Nick Rowe recently retired from teaching, and the Economist has provided a well-deserved tribute.  During the past decade he’s the blogger that had the greatest influence on my views of macroeconomics. I’ve absorbed so many of his ideas that I’ve lost track of where my ideas end and his begin.

There’s probably no one in the blogosphere whose views are closer to mine on macro issues, and yet the field is so complex that even Nick and I frame fundamental issues slightly differently.  Consider this paragraph:

Monetarists think the medium of exchange is distinctive for a variety of reasons. With any other good or asset, when people want more they must buy it. If they want more money, however, they can simply refrain from buying other things, a drop in spending characteristic of a recession. Similarly, if any other asset or good is in hot demand, its price will rise until the demand is quenched. But because everything is priced in money, it has no price of its own. It can rise in value only if the price of everything else falls, a deflationary pressure also characteristic of recessions.

The first half of the paragraph discusses money as a medium of exchange and the second half focuses on money as a medium of account.  I don’t want to overdo that distinction; the medium of exchange and the medium of account are usually identical.  But it does represent a subtly different way of framing the problem.

It seems to me that Nick’s model of a business cycle has two key components, sticky prices and bouts of excess demand for the medium of exchange.  That model allows one to go directly from monetary shocks to fluctuations in real output.
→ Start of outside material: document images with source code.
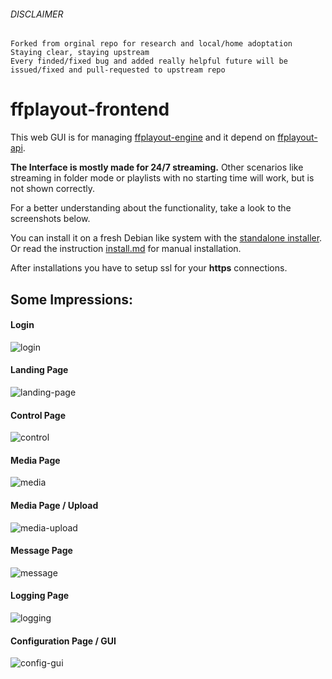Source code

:###### *DISCLAIMER*

    Forked from orginal repo for research and local/home adoptation
    Staying clear, staying upstream
    Every finded/fixed bug and added really helpful future will be issued/fixed and pull-requested to upstream repo

ffplayout-frontend
=====

This web GUI is for managing [ffplayout-engine](https://github.com/ffplayout/ffplayout-engine) and it depend on [ffplayout-api](https://github.com/ffplayout/ffplayout-api).

**The Interface is mostly made for 24/7 streaming.** Other scenarios like streaming in folder mode or playlists with no starting time will work, but is not shown correctly.

For a better understanding about the functionality, take a look to the screenshots below.


You can install it on a fresh Debian like system with the [standalone installer](https://github.com/ffplayout/ffplayout-installer).
Or read the instruction [install.md](docs/install.md) for manual installation.

After installations you have to setup ssl for your **https** connections.

## Some Impressions:
#### Login
![login](/docs/assets/login.png)

#### Landing Page
![landing-page](/docs/assets/landing-page.png)

#### Control Page
![control](/docs/assets/control.png)

#### Media Page
![media](/docs/assets/media.png)

#### Media Page / Upload
![media-upload](/docs/assets/media-upload.png)

#### Message Page
![message](/docs/assets/message.png)

#### Logging Page
![logging](/docs/assets/logging.png)

#### Configuration Page / GUI
![config-gui](/docs/assets/config-gui.png)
I view that model as being superior to 99% of the other macro models out there, but nonetheless prefer a slightly different way of framing the problem.  My approach is a sort of two-step process.  I start with flexible prices, and then first try to model NGDP cycles.  I argue that changes in the money market (medium of account) cause fluctuations in NGDP because the nominal price of money is fixed and hence the only way for the value of money to adjust is for NGDP to change.  But it’s not yet a business cycle model, just an NGDP cycle model.

In stage two I add sticky wages.  Now fluctuations in NGDP lead to similar changes in RGDP, but only in the short run (when wages have not yet fully adjusted.)

If we try to compare approaches, it’s surprisingly difficult to tease out the essential differences.  And not just between Nick and I, but also between our views and standard New Keynesian models.  Or Milton Friedman’s monetarism.  Or Leland Yeager’s vision.  Or Ralph Hawtrey’s vision.  Or Irving Fisher’s.  In some cases we are using different language to talk about the same underlying concept (monetary instability), or differentiating between things that might be different in principle but almost never are in practice, or we are disagreeing about the relative importance of wage and price stickiness, even while recognizing that each one matters.

A philosopher once said, “That which has no practical implications, has no philosophical implications.”  One reason I believe our two approaches are quite close is that I can’t see any real world examples of where our two views have different practical implications.  A second reason is that our critiques of non-monetarist models are often quite similar.  (The don’t pay enough attention to money, they misinterpret interest rates, etc.)

PS.  I was discouraged to read this:

Indeed, Mr Rowe attributes part of his success as a teacher to his shortcomings as a mathematician. He quotes Joan Robinson, another clear expositor of macroeconomics: “I never learned maths, so I had to think.” Because the answers did not leap out at him from the equations, he had to dwell on the economic behaviour underneath the algebra.

Shortcomings?  Compared to me, Nick is a Field Prize candidate.